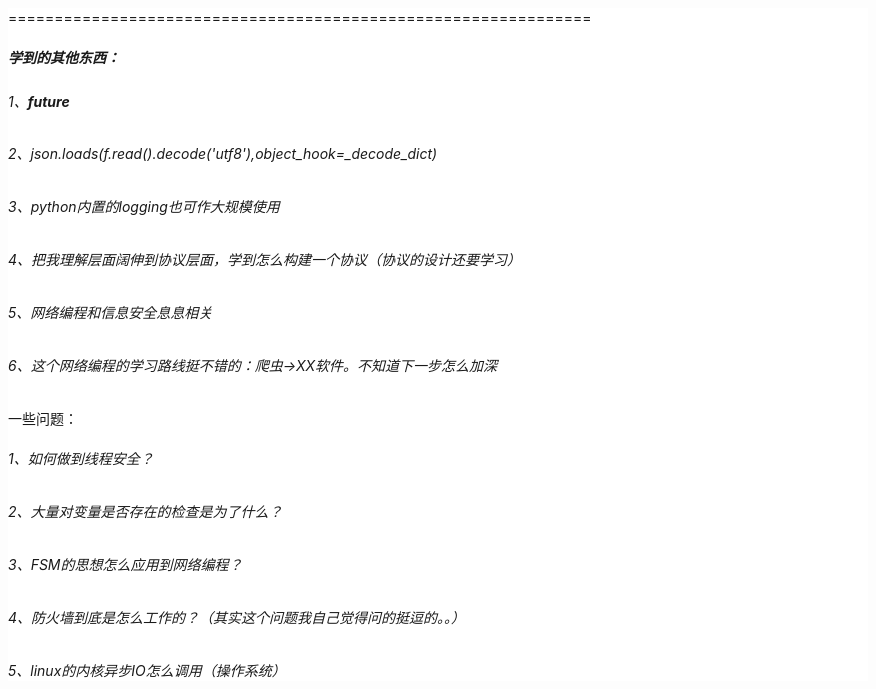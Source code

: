 ===============================================================
##### 学到的其他东西：
###### 1、__future__
###### 2、json.loads(f.read().decode('utf8'),object_hook=_decode_dict)
###### 3、python内置的logging也可作大规模使用
###### 4、把我理解层面阔伸到协议层面，学到怎么构建一个协议（协议的设计还要学习）
###### 5、网络编程和信息安全息息相关
###### 6、这个网络编程的学习路线挺不错的：爬虫-\>XX软件。不知道下一步怎么加深

一些问题：
###### 1、如何做到线程安全？
###### 2、大量对变量是否存在的检查是为了什么？
###### 3、FSM的思想怎么应用到网络编程？
###### 4、防火墙到底是怎么工作的？（其实这个问题我自己觉得问的挺逗的。。）
###### 5、linux的内核异步IO怎么调用（操作系统）


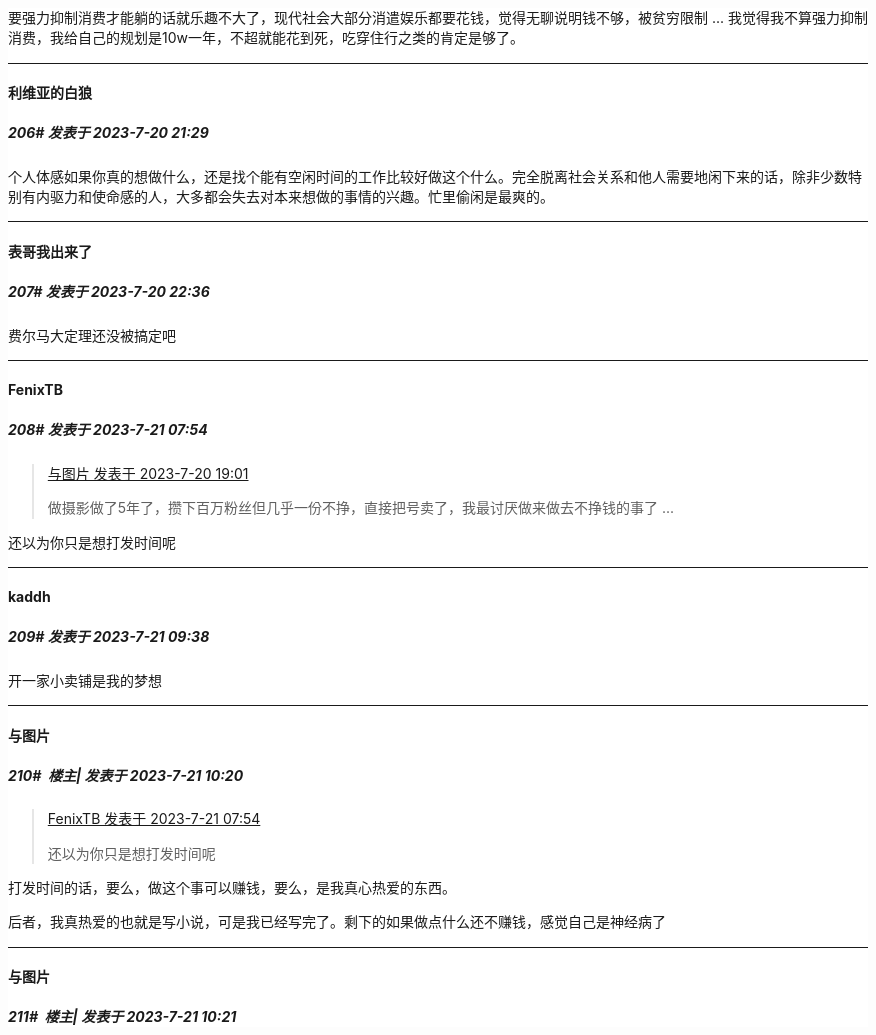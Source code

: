 要强力抑制消费才能躺的话就乐趣不大了，现代社会大部分消遣娱乐都要花钱，觉得无聊说明钱不够，被贫穷限制 ...</blockquote>
我觉得我不算强力抑制消费，我给自己的规划是10w一年，不超就能花到死，吃穿住行之类的肯定是够了。


*****

####  利维亚的白狼  
##### 206#       发表于 2023-7-20 21:29

个人体感如果你真的想做什么，还是找个能有空闲时间的工作比较好做这个什么。完全脱离社会关系和他人需要地闲下来的话，除非少数特别有内驱力和使命感的人，大多都会失去对本来想做的事情的兴趣。忙里偷闲是最爽的。


*****

####  表哥我出来了  
##### 207#       发表于 2023-7-20 22:36

费尔马大定理还没被搞定吧


*****

####  FenixTB  
##### 208#       发表于 2023-7-21 07:54

<blockquote><a href="httphttps://bbs.saraba1st.com/2b/forum.php?mod=redirect&amp;goto=findpost&amp;pid=61731308&amp;ptid=2144859" target="_blank">与图片 发表于 2023-7-20 19:01</a>

做摄影做了5年了，攒下百万粉丝但几乎一份不挣，直接把号卖了，我最讨厌做来做去不挣钱的事了 ...</blockquote>
还以为你只是想打发时间呢


*****

####  kaddh  
##### 209#       发表于 2023-7-21 09:38

开一家小卖铺是我的梦想


*****

####  与图片  
##### 210#         楼主| 发表于 2023-7-21 10:20

<blockquote><a href="httphttps://bbs.saraba1st.com/2b/forum.php?mod=redirect&amp;goto=findpost&amp;pid=61735400&amp;ptid=2144859" target="_blank">FenixTB 发表于 2023-7-21 07:54</a>

还以为你只是想打发时间呢</blockquote>
打发时间的话，要么，做这个事可以赚钱，要么，是我真心热爱的东西。

后者，我真热爱的也就是写小说，可是我已经写完了。剩下的如果做点什么还不赚钱，感觉自己是神经病了


*****

####  与图片  
##### 211#         楼主| 发表于 2023-7-21 10:21
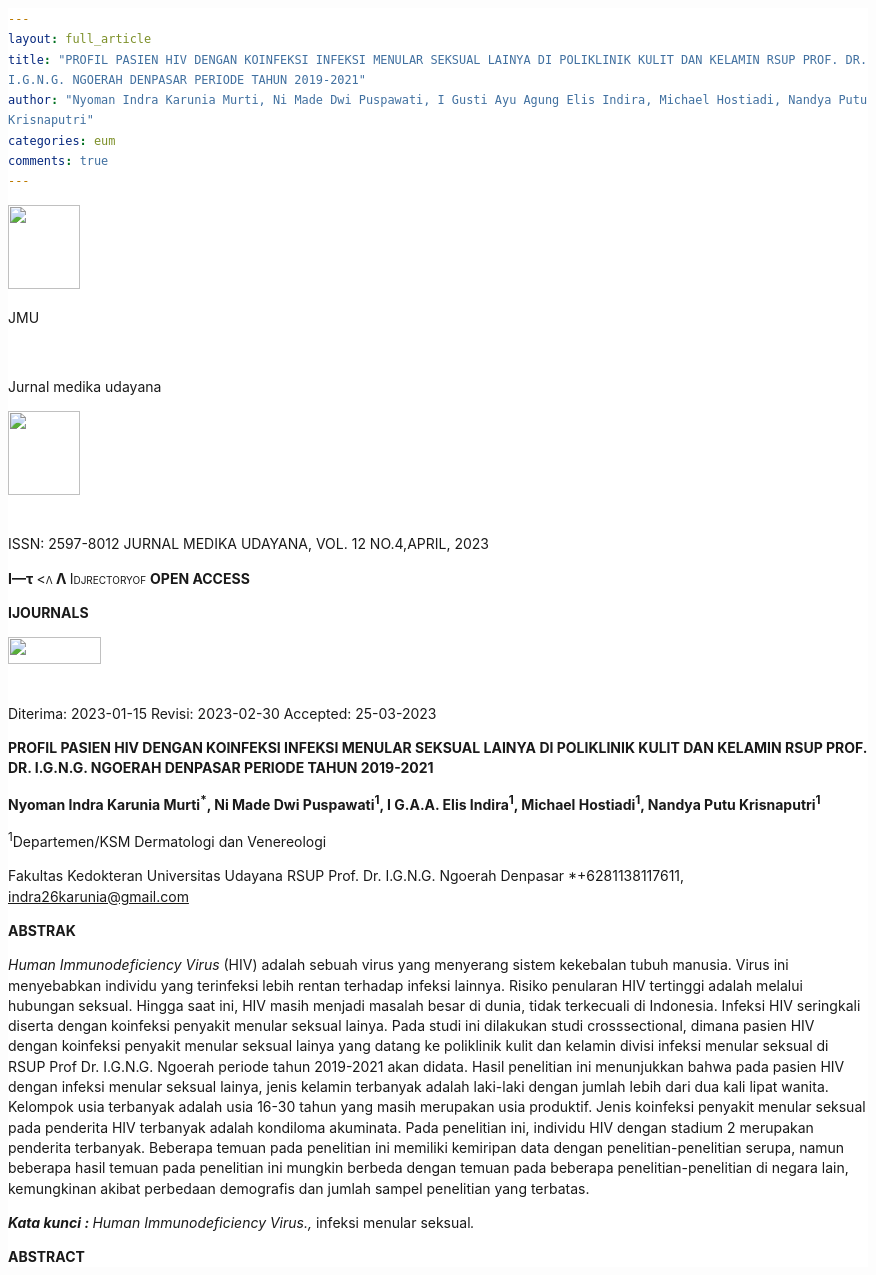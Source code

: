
 ```yaml
---
layout: full_article
title: "PROFIL PASIEN HIV DENGAN KOINFEKSI INFEKSI MENULAR SEKSUAL LAINYA DI POLIKLINIK KULIT DAN KELAMIN RSUP PROF. DR. I.G.N.G. NGOERAH DENPASAR PERIODE TAHUN 2019-2021"
author: "Nyoman Indra Karunia Murti, Ni Made Dwi Puspawati, I Gusti Ayu Agung Elis Indira, Michael Hostiadi, Nandya Putu Krisnaputri"
categories: eum
comments: true
---
```


<div><img src="https://jurnal.harianregional.com/media/96714-1.jpg" alt="" style="width:54pt;height:63pt;">
<p><span class="font7">JMU</span></p>
</div><br clear="all">
<div>
<p><span class="font5">Jurnal medika udayana</span></p><img src="https://jurnal.harianregional.com/media/96714-2.jpg" alt="" style="width:54pt;height:63pt;">
</div><br clear="all">
<p><span class="font7">ISSN: 2597-8012 JURNAL MEDIKA UDAYANA, VOL. 12 NO.4,APRIL, 2023</span></p>
<p><span class="font0" style="font-weight:bold;">I—τ </span><span class="font2" style="font-variant:small-caps;">&lt;λ</span><span class="font0" style="font-weight:bold;"> Λ </span><span class="font2" style="font-variant:small-caps;">Idjrectoryof </span><span class="font0" style="font-weight:bold;">OPEN ACCESS</span></p>
<p><span class="font1" style="font-weight:bold;">IJOURNALS</span></p>
<div><img src="https://jurnal.harianregional.com/media/96714-3.jpg" alt="" style="width:70pt;height:20pt;">
</div><br clear="all">
<p><span class="font3">Diterima: 2023-01-15 Revisi: 2023-02-30 Accepted: 25-03-2023</span></p>
<p><span class="font9" style="font-weight:bold;">PROFIL PASIEN HIV DENGAN KOINFEKSI INFEKSI MENULAR SEKSUAL LAINYA DI POLIKLINIK KULIT DAN KELAMIN RSUP PROF. DR. I.G.N.G. NGOERAH DENPASAR PERIODE TAHUN 2019-2021</span></p>
<p><span class="font8" style="font-weight:bold;">Nyoman Indra Karunia Murti<sup>*</sup>, Ni Made Dwi Puspawati<sup>1</sup>, I G.A.A. Elis Indira<sup>1</sup>, Michael Hostiadi<sup>1</sup>, Nandya Putu Krisnaputri<sup>1</sup></span></p>
<p><span class="font8"><sup>1</sup>Departemen/KSM Dermatologi dan Venereologi</span></p>
<p><span class="font8">Fakultas Kedokteran Universitas Udayana RSUP Prof. Dr. I.G.N.G. Ngoerah Denpasar *+6281138117611, </span><a href="mailto:indra26karunia@gmail.com"><span class="font8">indra26karunia@gmail.com</span></a></p>
<p><span class="font7" style="font-weight:bold;">ABSTRAK</span></p>
<p><span class="font8" style="font-style:italic;">Human Immunodeficiency Virus</span><span class="font8"> (HIV) adalah sebuah virus yang menyerang sistem kekebalan tubuh manusia. Virus ini menyebabkan individu yang terinfeksi lebih rentan terhadap infeksi lainnya. Risiko penularan HIV tertinggi adalah melalui hubungan seksual. Hingga saat ini, HIV masih menjadi masalah besar di dunia, tidak terkecuali di Indonesia. Infeksi HIV seringkali diserta dengan koinfeksi penyakit menular seksual lainya. Pada studi ini dilakukan studi crosssectional, dimana pasien HIV dengan koinfeksi penyakit menular seksual lainya yang datang ke poliklinik kulit dan kelamin divisi infeksi menular seksual di RSUP Prof Dr. I.G.N.G. Ngoerah periode tahun 2019-2021 akan didata. Hasil penelitian ini menunjukkan bahwa pada pasien HIV dengan infeksi menular seksual lainya, jenis kelamin terbanyak adalah laki-laki dengan jumlah lebih dari dua kali lipat wanita. Kelompok usia terbanyak adalah usia 16-30 tahun yang masih merupakan usia produktif. Jenis koinfeksi penyakit menular seksual pada penderita HIV terbanyak adalah kondiloma akuminata. Pada penelitian ini, individu HIV dengan stadium 2 merupakan penderita terbanyak. Beberapa temuan pada penelitian ini memiliki kemiripan data dengan penelitian-penelitian serupa, namun beberapa hasil temuan pada penelitian ini mungkin berbeda dengan temuan pada beberapa penelitian-penelitian di negara lain, kemungkinan akibat perbedaan demografis dan jumlah sampel penelitian yang terbatas.</span></p>
<p><span class="font8" style="font-weight:bold;font-style:italic;">Kata kunci : </span><span class="font8" style="font-style:italic;">Human Immunodeficiency Virus.,</span><span class="font8"> infeksi menular seksual</span><span class="font8" style="font-style:italic;">.</span></p>
<p><span class="font7" style="font-weight:bold;">ABSTRACT</span></p>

=== Activity ===
Only lines holding "httphttps" are wanted; copy all of them from the listing.

=== Finished task ===
<blockquote><a href="httphttps://bbs.saraba1st.com/2b/forum.php?mod=redirect&amp;goto=findpost&amp;pid=61731308&amp;ptid=2144859" target="_blank">与图片 发表于 2023-7-20 19:01</a>
<blockquote><a href="httphttps://bbs.saraba1st.com/2b/forum.php?mod=redirect&amp;goto=findpost&amp;pid=61735400&amp;ptid=2144859" target="_blank">FenixTB 发表于 2023-7-21 07:54</a>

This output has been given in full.